Dear Jewish Fairy Godmother:
I went to a very moving service at my synagogue for Holocaust
Remembrance Day. It made me realize I have a trove of family
materials about the Shoah (that I found under my father’s bed after he
died). They’re everything from my parents’ passports to
documentation about the bureaucratic rigmarole the Germans made
even Jews with exit visas to America and South America go through.
No one in my family is into genealogy. What can I do with them?
Survivor’s Son
Dear Survivor’s Son:
You’re so very lucky to have this material. Too many families have no
idea what happened to their relatives, or, if they do, they had to pore
through the horrors of German record keeping of the Shoah to find it.
First of all, make copies of everything, preferably in a pdf form so it is
easy to transmit. Then start googling. You will find everything from the
Holocaust Museums in the US to Yad Vashem in Israel. There are
many university collections devoted to Holocaust studies. Also
individual academic or academic departments that study various
aspects of the 20 th century diaspora as well as the Holocaust per se.

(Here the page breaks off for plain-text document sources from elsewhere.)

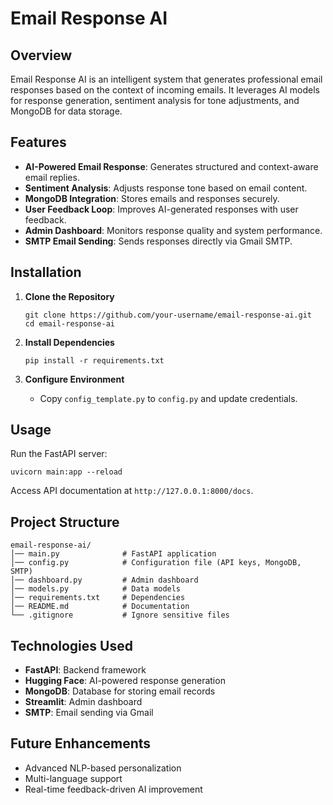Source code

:Email Response AI
=================

Overview
--------

Email Response AI is an intelligent system that generates professional email responses based on the context of incoming emails. It leverages AI models for response generation, sentiment analysis for tone adjustments, and MongoDB for data storage.

Features
--------

-   **AI-Powered Email Response**: Generates structured and context-aware email replies.
-   **Sentiment Analysis**: Adjusts response tone based on email content.
-   **MongoDB Integration**: Stores emails and responses securely.
-   **User Feedback Loop**: Improves AI-generated responses with user feedback.
-   **Admin Dashboard**: Monitors response quality and system performance.
-   **SMTP Email Sending**: Sends responses directly via Gmail SMTP.

Installation
------------

1.  **Clone the Repository**

    ```
    git clone https://github.com/your-username/email-response-ai.git
    cd email-response-ai

    ```

2.  **Install Dependencies**

    ```
    pip install -r requirements.txt

    ```

3.  **Configure Environment**
    -   Copy `config_template.py` to `config.py` and update credentials.

Usage
-----

Run the FastAPI server:

```
uvicorn main:app --reload

```

Access API documentation at `http://127.0.0.1:8000/docs`.

Project Structure
-----------------

```
email-response-ai/
│── main.py              # FastAPI application
│── config.py            # Configuration file (API keys, MongoDB, SMTP)
│── dashboard.py         # Admin dashboard
│── models.py            # Data models
│── requirements.txt     # Dependencies
│── README.md            # Documentation
└── .gitignore           # Ignore sensitive files

```

Technologies Used
-----------------

-   **FastAPI**: Backend framework
-   **Hugging Face**: AI-powered response generation
-   **MongoDB**: Database for storing email records
-   **Streamlit**: Admin dashboard
-   **SMTP**: Email sending via Gmail

Future Enhancements
-------------------

-   Advanced NLP-based personalization
-   Multi-language support
-   Real-time feedback-driven AI improvement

Spend some time determining who seems to address your family’s
history the best. Then email a summary of what you have, with a few
attachments. Ask if there is a way that the collection can be kept
together. See who answers. You may also be asked to give an
interview or oral history of what you remember from your parents’
journeys.
Give copies of the copies to your children and sibs and ask them to do
the same. We owe it to those who perished never to forget.